§ **Work required**
Transcribe the entries below with complete accuracy, excluding the pictures.

§ **Data extract**
^^^^^^^^
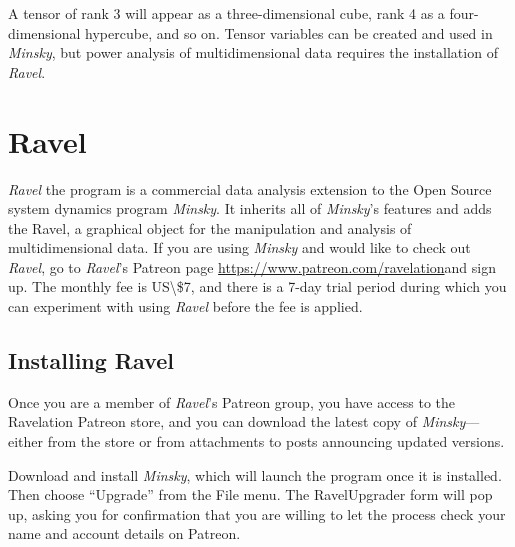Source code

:A tensor of rank 3 will appear as a three-dimensional cube, rank 4
as a four-dimensional hypercube, and so on. Tensor variables can be
created and used in \emph{Minsky}, but power analysis of multidimensional
data requires the installation of \emph{Ravel}.

\section{Ravel}

\label{Ravel}\emph{Ravel} the program is a commercial data analysis
extension to the Open Source system dynamics program \emph{Minsky}.
It inherits all of \emph{Minsky}'s features and adds the Ravel\texttrademark \textcircledP ,
a graphical object for the manipulation and analysis of multidimensional
data. If you are using \emph{Minsky} and would like to check out \emph{Ravel},
go to \emph{Ravel}'s Patreon page \url{https://www.patreon.com/ravelation}and
sign up. The monthly fee is US\textbackslash\$7, and there is a
7-day trial period during which you can experiment with using \emph{Ravel}
before the fee is applied.

\subsection{Installing Ravel}

Once you are a member of \emph{Ravel}'s Patreon group, you have access
to the Ravelation Patreon store, and you can download the latest copy
of \emph{Minsky}---either from the store or from attachments to posts
announcing updated versions.

Download and install \emph{Minsky}, which will launch the program
once it is installed. Then choose ``Upgrade'' from the File menu.
The RavelUpgrader form will pop up, asking you for confirmation that
you are willing to let the process check your name and account details
on Patreon.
^^^^^^^^
§ **Answer to this problem**
Source code

:A tensor of rank 3 will appear as a three-dimensional cube, rank 4
as a four-dimensional hypercube, and so on. Tensor variables can be
created and used in \emph{Minsky}, but power analysis of multidimensional
data requires the installation of \emph{Ravel}.

\section{Ravel}

\label{Ravel}\emph{Ravel} the program is a commercial data analysis
extension to the Open Source system dynamics program \emph{Minsky}.
It inherits all of \emph{Minsky}'s features and adds the Ravel\texttrademark \textcircledP ,
a graphical object for the manipulation and analysis of multidimensional
data. If you are using \emph{Minsky} and would like to check out \emph{Ravel},
go to \emph{Ravel}'s Patreon page \url{https://www.patreon.com/ravelation}and
sign up. The monthly fee is US\textbackslash\$7, and there is a
7-day trial period during which you can experiment with using \emph{Ravel}
before the fee is applied.

\subsection{Installing Ravel}

Once you are a member of \emph{Ravel}'s Patreon group, you have access
to the Ravelation Patreon store, and you can download the latest copy
of \emph{Minsky}---either from the store or from attachments to posts
announcing updated versions.

Download and install \emph{Minsky}, which will launch the program
once it is installed. Then choose ``Upgrade'' from the File menu.
The RavelUpgrader form will pop up, asking you for confirmation that
you are willing to let the process check your name and account details
on Patreon.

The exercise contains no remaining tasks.